Sigma_phy <- extract_Sigma(fit_long, level = "phy")$Sigma
cuts <- extract_cutpoints(fit_long)For a one-trait threshold heritability calculation, the familiar Dempster-Lerner denominator is direct:
H^2 = sigma_phy^2 / (sigma_phy^2 + 1)The + 1 is the fixed latent residual variance. That is
the practical advantage over logit-scale ordinal or binary models when
the analysis needs variance components rather than only fixed-effect
contrasts.
Guardrails
Use ordinal_probit() for ordered categories with
K >= 3. If a trait has only two categories, use
binomial(link = "probit"); the K = 2 threshold
model reduces exactly to that binomial probit likelihood (Hadfield 2015,
eqn 10).
Do not mix ordinal_probit() with another family within
the same trait. Cutpoints are trait-level parameters, so all rows for an
ordinal trait must belong to the ordinal-probit family.
Observation-level unique() residuals are structurally
unidentifiable for ordinal-probit traits. The threshold model fixes the
residual scale at 1, and an extra observation-level scale factor can be
absorbed by the cutpoints. The engine maps that observation-level
component off for ordinal-probit traits and reports an informational
message.
Correlations from extract_correlations() are fitted
latent-scale trait correlations. They are not correlations of the raw
integer category labels. That latent-scale interpretation is usually
what you want for threshold-trait variance components, but it should be
named explicitly in prose and figure captions.
References
Dempster, E. R. and Lerner, I. M. (1950). Heritability of threshold characters. Genetics 35:212-236.

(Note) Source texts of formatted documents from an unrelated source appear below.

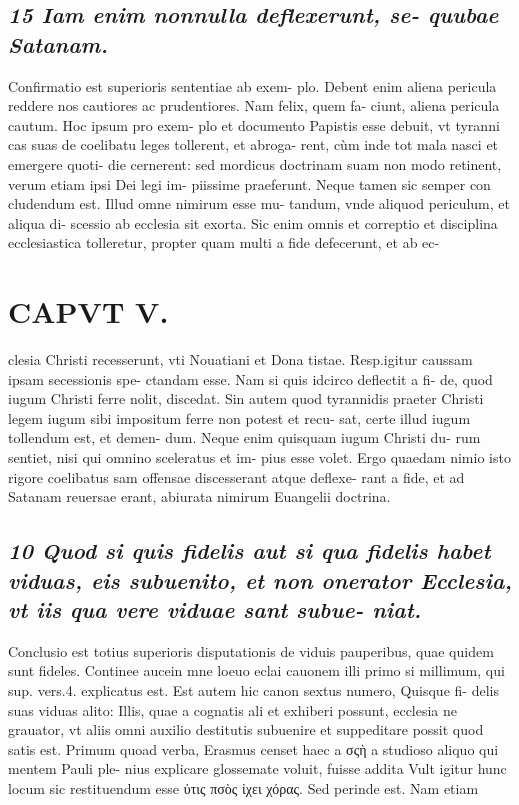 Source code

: \documentclass{article}
\begin{document}
\begin{pages}
\subsection*{\textit{15 Iam enim nonnulla deflexerunt, se- quubae Satanam. }}\pstart Confirmatio est superioris sententiae ab exem- plo. Debent enim aliena pericula reddere nos cautiores ac prudentiores. Nam felix, quem fa- ciunt, aliena pericula cautum. Hoc ipsum pro exem- plo et documento Papistis esse debuit, vt tyranni cas suas de coelibatu leges tollerent, et abroga- rent, cùm inde tot mala nasci et emergere quoti- die cernerent: sed mordicus doctrinam suam non modo retinent, verum etiam ipsi Dei legi im- piissime praeferunt. Neque tamen sic semper con cludendum est. Illud omne nimirum esse mu- tandum, vnde aliquod periculum, et aliqua di- scessio ab ecclesia sit exorta. Sic enim omnis et correptio et disciplina ecclesiastica tolleretur, propter quam multi a fide defecerunt, et ab ec-  \pend
\section*{CAPVT  V. }
\marginpar{[ p.301 ]}\pstart clesia Christi recesserunt, vti Nouatiani et Dona tistae. Resp.igitur caussam ipsam secessionis spe- ctandam esse. Nam si quis idcirco deflectit a fi- de, quod iugum Christi ferre nolit, discedat. Sin autem quod tyrannidis praeter Christi legem iugum sibi impositum ferre non potest et recu- sat, certe illud iugum tollendum est, et demen- dum. Neque enim quisquam iugum Christi du- rum sentiet, nisi qui omnino sceleratus et im- pius esse volet. Ergo quaedam nimio isto rigore coelibatus sam offensae discesserant atque deflexe- rant a fide, et ad Satanam reuersae erant, abiurata nimirum Euangelii doctrina.  \pend
{}
{}
\subsection*{\textit{10 Quod si quis fidelis aut si qua fidelis habet viduas, eis subuenito, et non onerator Ecclesia, vt iis qua vere viduae sant subue- niat. }}\pstart Conclusio est totius superioris disputationis de viduis pauperibus, quae quidem sunt fideles. Continee aucein mne loeuo eclai cauonem illi primo si millimum, qui sup. vers.4. explicatus est. Est autem hic canon sextus numero, Quisque fi- delis suas viduas alito: Illis, quae a cognatis ali et exhiberi possunt, ecclesia ne grauator, vt aliis omni auxilio destitutis subuenire et suppeditare possit quod satis est.  \pend\pstart Primum quoad verba, Erasmus censet haec a σςὴ a studioso aliquo qui mentem Pauli ple- nius explicare glossemate voluit, fuisse addita Vult igitur hunc locum sic restituendum esse ὐτις πσὸς ἰχει χόρας. Sed perinde est. Nam etiam  \pend

\end{pages}
\end{document}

Falconer, D. S. and Mackay, T. F. C. (1996). Introduction to Quantitative Genetics, 4th ed. Longman.
Felsenstein, J. (2005). Using the quantitative genetic threshold model for inferences between and within species. Phil. Trans. R. Soc. B 360:1427-1434.
Felsenstein, J. (2012). A comparative method for both discrete and continuous characters using the threshold model. Am. Nat. 179:145-156.
Hadfield, J. D. (2015). Increasing the efficiency of MCMC for hierarchical phylogenetic models of categorical traits using reduced mixed models. Methods Ecol. Evol. 6:706-714.
Mizuno, A. et al. (2025). Phylogenetic comparative methods for threshold traits. J. Evol. Biol. 38(12):1699-1712.